Foi feita uma revisão retrospectiva do prontuário de pacientes que foram diagnosticados com OH entre 2010 e 2016 em um hospital terciário no sul da Índia. Dados relativos a demografia, características clínicas, radiologia, histopatologia, tratamento e seguimento foram coletados e analisados. O estudo foi aprovado pelo comitê de ética institucional.

Resultados

Demografia

Dez pacientes foram diagnosticados com OH durante o período do estudo. A maioria (60%) dos pacientes era do sexo masculino. A média de idade na apresentação foi de 47,4 ± 12,3 anos (variação de 28 a 63 anos). Todos os pacientes apresentavam doença unilateral. Não houve predileção de lado, com a doença presente no lado direito em cinco pacientes e no lado esquerdo nos outros cinco pacientes. A duração dos sintomas variou de dois meses a 12 anos (média = 28,4 meses) (tabela 1).

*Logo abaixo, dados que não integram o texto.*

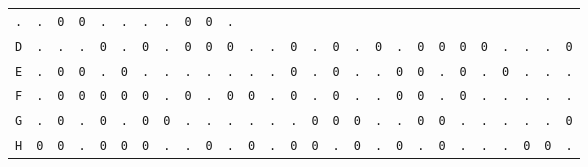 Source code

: \begin{figure}[H]
\begin{center}
{\begin{tabular}{c|cccccccccccccccccccccccccc}
        \texttt{.} & \texttt{.} & \texttt{0} & \texttt{0} &
        \texttt{.} & \texttt{.} & \texttt{.} & \texttt{.} &
        \texttt{0} & \texttt{0} & \texttt{.}                             \\
        \texttt{D} & \texttt{.} & \texttt{.} & \texttt{.} &
        \texttt{0} & \texttt{.} & \texttt{0} & \texttt{.} &
        \texttt{0} & \texttt{0} & \texttt{0} & \texttt{.} &
        \texttt{.} & \texttt{0} & \texttt{.} & \texttt{0} &
        \texttt{.} & \texttt{0} & \texttt{.} & \texttt{0} &
        \texttt{0} & \texttt{0} & \texttt{0} & \texttt{.} &
        \texttt{.} & \texttt{.} & \texttt{0}                             \\
        \texttt{E} & \texttt{.} & \texttt{0} & \texttt{0} &
        \texttt{.} & \texttt{0} & \texttt{.} & \texttt{.} &
        \texttt{.} & \texttt{.} & \texttt{.} & \texttt{.} &
        \texttt{.} & \texttt{0} & \texttt{.} & \texttt{0} &
        \texttt{.} & \texttt{.} & \texttt{0} & \texttt{0} &
        \texttt{.} & \texttt{0} & \texttt{.} & \texttt{0} &
        \texttt{.} & \texttt{.} & \texttt{.}                             \\
        \texttt{F} & \texttt{.} & \texttt{0} & \texttt{0} &
        \texttt{0} & \texttt{0} & \texttt{0} & \texttt{.} &
        \texttt{0} & \texttt{.} & \texttt{0} & \texttt{0} &
        \texttt{.} & \texttt{0} & \texttt{.} & \texttt{0} &
        \texttt{.} & \texttt{.} & \texttt{0} & \texttt{0} &
        \texttt{.} & \texttt{0} & \texttt{.} & \texttt{.} &
        \texttt{.} & \texttt{.} & \texttt{.}                             \\
        \texttt{G} & \texttt{.} & \texttt{0} & \texttt{.} &
        \texttt{0} & \texttt{.} & \texttt{0} & \texttt{0} &
        \texttt{.} & \texttt{.} & \texttt{.} & \texttt{.} &
        \texttt{.} & \texttt{.} & \texttt{0} & \texttt{0} &
        \texttt{0} & \texttt{.} & \texttt{.} & \texttt{0} &
        \texttt{0} & \texttt{.} & \texttt{.} & \texttt{.} &
        \texttt{.} & \texttt{.} & \texttt{0}                             \\
        \texttt{H} & \texttt{0} & \texttt{0} & \texttt{.} &
        \texttt{0} & \texttt{0} & \texttt{0} & \texttt{.} &
        \texttt{.} & \texttt{0} & \texttt{.} & \texttt{0} &
        \texttt{.} & \texttt{0} & \texttt{0} & \texttt{.} &
        \texttt{0} & \texttt{.} & \texttt{0} & \texttt{.} &
        \texttt{0} & \texttt{.} & \texttt{.} & \texttt{.} &
        \texttt{0} & \texttt{0} & \texttt{.}                             \\

\end{tabular}}
\end{center}
\end{figure}
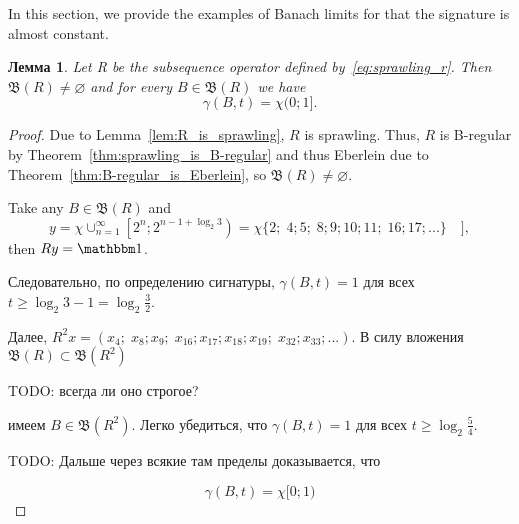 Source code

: \documentclass[a4paper,14pt]{article} %
\newcommand{\B}{\ensuremath{\mathfrak{B}}}
\newcommand{\one}{\ensuremath{\mathbbm 1}}
\theoremstyle{plain}
\newtheorem{lemma}{Лемма}[section]
\newtheorem{theorem}[lemma]{Теорема}
\begin{document}
In this section, we provide the examples of Banach limits for that the signature is almost constant.

\begin{lemma}
	Let R be the subsequence operator
	defined by~\eqref{eq:sprawling_r}.
	Then $\B(R) \ne\varnothing$ and for every $B\in \B(R)$ we have
	\begin{equation}
		\gamma(B, t) = \chi(0;1]
		.
	\end{equation}
\end{lemma}

\begin{proof}
	Due to Lemma~\ref{lem:R_is_sprawling}, $R$ is sprawling.
	Thus, $R$ is B-regular by Theorem~\ref{thm:sprawling_is_B-regular} and thus Eberlein due to Theorem~\ref{thm:B-regular_is_Eberlein},
	so $\B(R)\ne \varnothing$.

	Take any $B \in \mathfrak{B}(R)$ and
	\begin{equation}
		y = \chi \cup_{n=1}^\infty \left[ 2^n; 2^{n-1+\log_2 3}\right) =
		\chi \{ 2; \; 4;5; \; 8;9;10;11; \; 16;17;... \}\quad]
		,
	\end{equation}
	then $Ry=\one$.

	Следовательно, по определению сигнатуры, $\gamma(B,t) = 1$ для всех $t \geq \log_2 3 - 1 = \log_2 \frac32$.

	Далее, $R^2 x = (x_4; \; x_8; x_9;\; x_{16}; x_{17}; x_{18}; x_{19}; \; x_{32}; x_{33};...)$.
	В силу вложения $\mathfrak{B}(R)\subset\mathfrak{B}(R^2)$

	TODO: всегда ли оно строгое?

	имеем $B\in\mathfrak{B}(R^2)$.
	Легко убедиться, что $\gamma(B,t) = 1$ для всех $t \geq \log_2 \frac54$.

	TODO: Дальше через всякие там пределы доказывается, что

	\begin{equation}
		\label{eq:gamma_chi_0_1}
		\gamma(B,t) = \chi{[}0;1)
	\end{equation}





\end{proof}

\end{document}
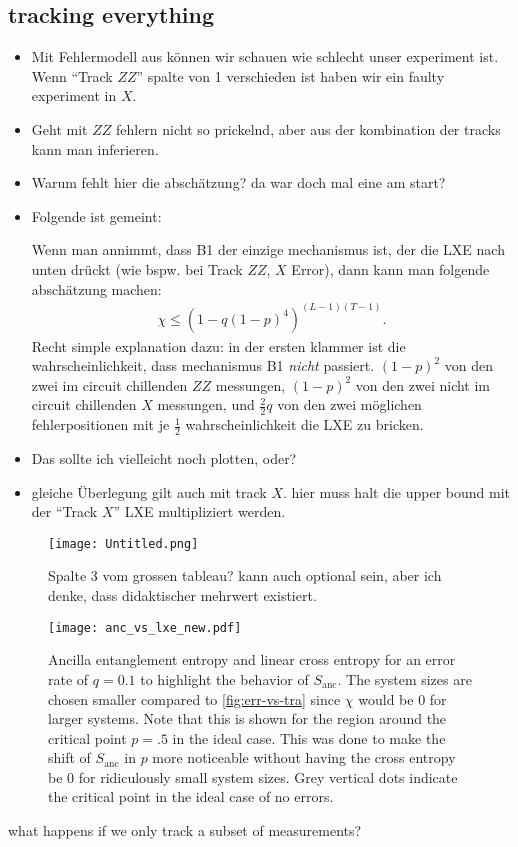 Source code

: \subsection{tracking everything}
\begin{itemize}
  \item Mit Fehlermodell aus \cite{tikhanovskayaUniversalityCrossEntropy2023}
    k\"onnen wir schauen wie schlecht unser experiment ist. Wenn
    \enquote{Track $ZZ$} spalte von 1 verschieden ist haben wir ein faulty
    experiment in $X$.
  \item Geht mit $ZZ$ fehlern nicht so prickelnd,%
    aber aus der kombination der tracks kann man inferieren. 
  \item Warum fehlt hier die absch\"atzung? da war doch mal eine am start?
  \item Folgende ist gemeint:

    Wenn man annimmt, dass \textsf{B1} der einzige mechanismus ist, der die LXE
    nach unten dr\"uckt (wie bspw. bei Track $ZZ$, $X$ Error), dann kann man
    folgende absch\"atzung machen:
    \begin{align}
      \chi \leq \left( 1-q\left( 1-p \right)^4  \right)^{(L-1)(T-1)}
    .\end{align}
    Recht simple explanation dazu: in der ersten klammer ist die
    wahrscheinlichkeit, dass mechanismus \textsf{B1} \emph{nicht} passiert.
    $\left( 1-p \right)^2$ von den zwei im circuit chillenden $ZZ$ messungen,
    $\left( 1-p \right)^2$ von den zwei nicht im circuit chillenden $X$
    messungen, und $\frac{2}{2} q$ von den zwei m\"oglichen fehlerpositionen
    mit je $\frac{1}{2}$ wahrscheinlichkeit die LXE zu bricken.

  \item Das sollte ich vielleicht noch plotten, oder?
  \item gleiche \"Uberlegung gilt auch mit track $X$. hier muss halt die upper
    bound mit der \enquote{Track $X$} LXE multipliziert werden.
\end{itemize}
\begin{figure}[h]
  \centering
  \texttt{[image: Untitled.png]}
  \caption{Spalte 3 vom grossen tableau? kann auch optional sein, aber ich
  denke, dass didaktischer mehrwert existiert.}
  \label{fig:lxe-errors-track-all}
\end{figure}
\begin{figure}[H]
  \centering
  \texttt{[image: anc\_vs\_lxe\_new.pdf]}
  \caption{Ancilla entanglement entropy and linear cross entropy for an error
  rate of $q=0.1$ to highlight the behavior of $S_\mathrm{anc}$. The system sizes are chosen smaller compared to
\cref{fig:err-vs-tra} since $\chi$ would be $0$ for larger systems. Note that
this is shown for the region around the critical point $p=.5$ in the ideal
case. This was done to make the shift of $S_\mathrm{anc}$ in $p$ more
noticeable without having the cross entropy be $0$ for ridiculously small
system sizes. Grey vertical dots indicate the critical point in the ideal case
of no errors.}
  \label{fig:large-q-anc-vs-lxe}
\end{figure}
what happens if we only track a subset of measurements?

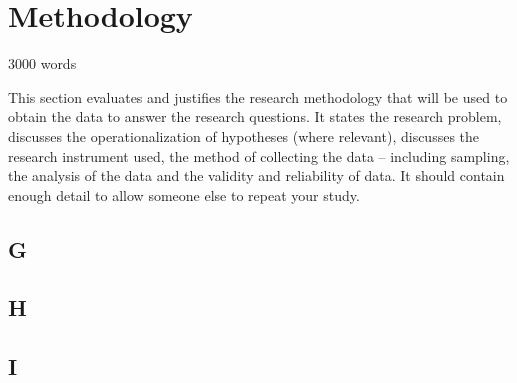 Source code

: \chapter{Methodology}\label{ch:methodology}

3000 words

This section evaluates and justifies the research methodology that will be used to obtain the data to answer the research questions.
It states the research problem, discusses the operationalization of hypotheses (where relevant), discusses the research instrument used, the method of collecting the data – including sampling, the analysis of the data and the validity and reliability of data.
It should contain enough detail to allow someone else to repeat your study.

\section{G}\label{sec:G}
\lipsum[1]

\section{H}\label{sec:H}
\lipsum[1]

\section{I}\label{sec:I}
\lipsum[1] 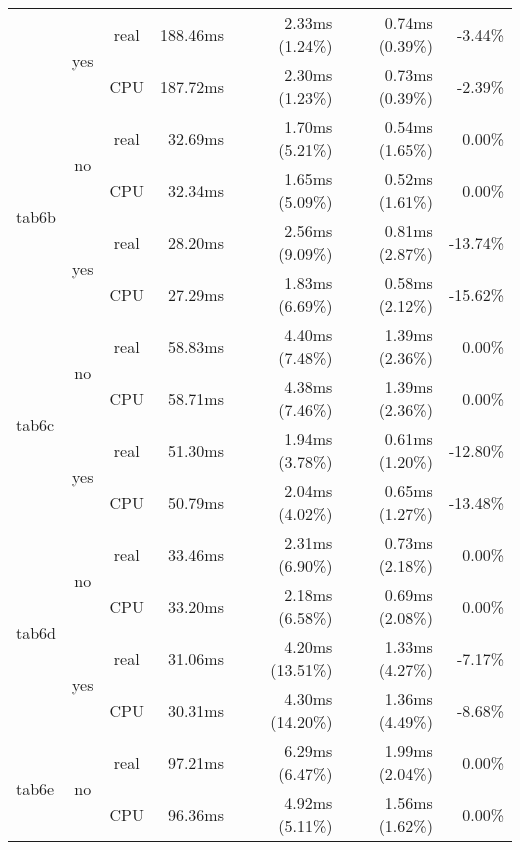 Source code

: \documentclass[en]{pracamgr}
\begin{document}
\begin{appendices}
\begin{small}
\begin{longtable}{|l|c|c|r|r|r|r|}
                          \cline{2-7}
                          & \multirow{2}{*}{yes} & real & 188.46ms & 2.33ms (1.24\%) & 0.74ms (0.39\%) & -3.44\% \\*
                          &                      & CPU  & 187.72ms & 2.30ms (1.23\%) & 0.73ms (0.39\%) & -2.39\% \\
\hline
\multirow{4}{*}{tab6b}    & \multirow{2}{*}{no}  & real & 32.69ms & 1.70ms (5.21\%) & 0.54ms (1.65\%) & 0.00\% \\*
                          &                      & CPU  & 32.34ms & 1.65ms (5.09\%) & 0.52ms (1.61\%) & 0.00\% \\*
                          \cline{2-7}
                          & \multirow{2}{*}{yes} & real & 28.20ms & 2.56ms (9.09\%) & 0.81ms (2.87\%) & -13.74\% \\*
                          &                      & CPU  & 27.29ms & 1.83ms (6.69\%) & 0.58ms (2.12\%) & -15.62\% \\
\hline
\multirow{4}{*}{tab6c}    & \multirow{2}{*}{no}  & real & 58.83ms & 4.40ms (7.48\%) & 1.39ms (2.36\%) & 0.00\% \\*
                          &                      & CPU  & 58.71ms & 4.38ms (7.46\%) & 1.39ms (2.36\%) & 0.00\% \\*
                          \cline{2-7}
                          & \multirow{2}{*}{yes} & real & 51.30ms & 1.94ms (3.78\%) & 0.61ms (1.20\%) & -12.80\% \\*
                          &                      & CPU  & 50.79ms & 2.04ms (4.02\%) & 0.65ms (1.27\%) & -13.48\% \\
\hline
\multirow{4}{*}{tab6d}    & \multirow{2}{*}{no}  & real & 33.46ms & 2.31ms (6.90\%) & 0.73ms (2.18\%) & 0.00\% \\*
                          &                      & CPU  & 33.20ms & 2.18ms (6.58\%) & 0.69ms (2.08\%) & 0.00\% \\*
                          \cline{2-7}
                          & \multirow{2}{*}{yes} & real & 31.06ms & 4.20ms (13.51\%) & 1.33ms (4.27\%) & -7.17\% \\*
                          &                      & CPU  & 30.31ms & 4.30ms (14.20\%) & 1.36ms (4.49\%) & -8.68\% \\
\hline
\multirow{4}{*}{tab6e}    & \multirow{2}{*}{no}  & real & 97.21ms & 6.29ms (6.47\%) & 1.99ms (2.04\%) & 0.00\% \\*
                          &                      & CPU  & 96.36ms & 4.92ms (5.11\%) & 1.56ms (1.62\%) & 0.00\% \\*

\end{longtable}
\end{small}
\end{appendices}
\end{document}

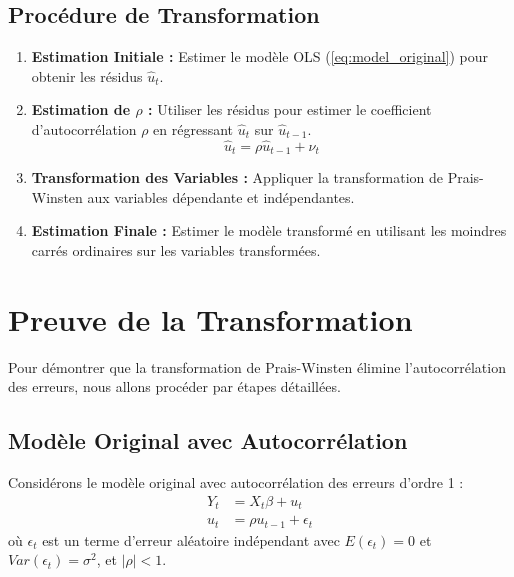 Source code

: \documentclass[14pt]{extarticle} %
\theoremstyle{definition}
\theoremstyle{plain}
\begin{document}
\subsection{Procédure de Transformation}
\begin{enumerate}
    \item \textbf{Estimation Initiale :} Estimer le modèle OLS (\ref{eq:model_original}) pour obtenir les résidus \( \hat{u}_t \).
    \item \textbf{Estimation de \( \rho \) :} Utiliser les résidus pour estimer le coefficient d'autocorrélation \( \rho \) en régressant \( \hat{u}_t \) sur \( \hat{u}_{t-1} \).
    \begin{equation}
    \hat{u}_t = \rho \hat{u}_{t-1} + \nu_t
    \end{equation}
    \item \textbf{Transformation des Variables :} Appliquer la transformation de Prais-Winsten aux variables dépendante et indépendantes.
    \item \textbf{Estimation Finale :} Estimer le modèle transformé en utilisant les moindres carrés ordinaires sur les variables transformées.
\end{enumerate}

\section{Preuve de la Transformation}
Pour démontrer que la transformation de Prais-Winsten élimine l'autocorrélation des erreurs, nous allons procéder par étapes détaillées.

\subsection{Modèle Original avec Autocorrélation}
Considérons le modèle original avec autocorrélation des erreurs d'ordre 1 :
\begin{align}
Y_t &= X_t \beta + u_t \label{eq:model_original_repeat} \\
u_t &= \rho u_{t-1} + \epsilon_t \label{eq:autocorr_error_repeat}
\end{align}
où \( \epsilon_t \) est un terme d'erreur aléatoire indépendant avec \( E(\epsilon_t) = 0 \) et \( Var(\epsilon_t) = \sigma^2 \), et \( |\rho| < 1 \).
\end{document}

Tabela 1 Perfil demográfico e clínico dos pacientes do estudo (n = 10) 

Caso nº Idade (anos)/ Sexo Lado Sintomas Duração dos sintomas (meses) Achados da endoscopia nasal Comorbidades
1 54/M D Obstrução nasal, epistaxe 12 Abaulamento da parede lateral, massa no MM HAS, deficiência do Factor XI
2 32/M D Obstrução nasal, dor de cabeça, inchaço periorbital, Epífora 144 Massa preenchendo cavidade nasal Nenhuma
3 57/F D Obstrução nasal, Epistaxe, dor facial 6 Abaulamento da parede lateral HAS
4 28/M E Obstrução nasal, epistaxe 48 Secreção nasal com sangue no MM Nenhuma
5 63/M E Obstrução nasal, Secreção com sangue
Edema da face
12 Abaulamento da parede lateral HAS
6 52/M E Epistaxe 2 Coágulo de sangue no MM HAS
Trombocitopenia
7 55/M E Obstrução nasal, epistaxe, massa nasal 24 Massa friável carnuda negra HAS
8 57/F D Epistaxe 18 Massa carnuda HAS, DM
9 42/F D Obstrução nasal, epistaxe,
Dor de cabeça,
Dormência nas faces
6 Massa carnuda polipoide HAS, DM
10 34/F E Obstrução nasal, Epistaxe, dor de cabeça 12 Massa vascular carnuda HAS

D, Direita; DM, Diabetes mellitus; E, Esquerda; F, Feminino; HAS, Hipertensão arterial sistêmica; M, Masculino; MM, Meato Médio.

Características clínicas

A maioria (80%) dos pacientes apresentava obstrução nasal ipsilateral. Todos os pacientes apresentavam histórico de epistaxe recorrente, apenas um apresentava secreção nasal com sangue e o restante com epistaxe moderada. Um paciente queixou-se de inchaço periorbital e epífora de início recente. Dor de cabeça, dor facial, inchaço e dormência da face foram os outros sintomas relatados pelos pacientes.

A hipertensão arterial foi a comorbidade mais comum (80%). Um paciente sofria de deficiência moderada de fator XI, a qual foi apontada pelo exame alterado de tempo de tromboplastina parcial ativada (TTPA). Esse paciente também tinha hipertensão. Um paciente apresentava trombocitopenia idiopática associada, corrigida antes da intervenção cirúrgica. Nenhum dos pacientes usava drogas anticoagulantes. Três pacientes haviam sido submetidos à cirurgia endoscópica dos seios paranasais em outro centro antes da apresentação, mas dois deles não tinham laudo de biópsia. No terceiro paciente, o laudo foi de um pólipo benigno.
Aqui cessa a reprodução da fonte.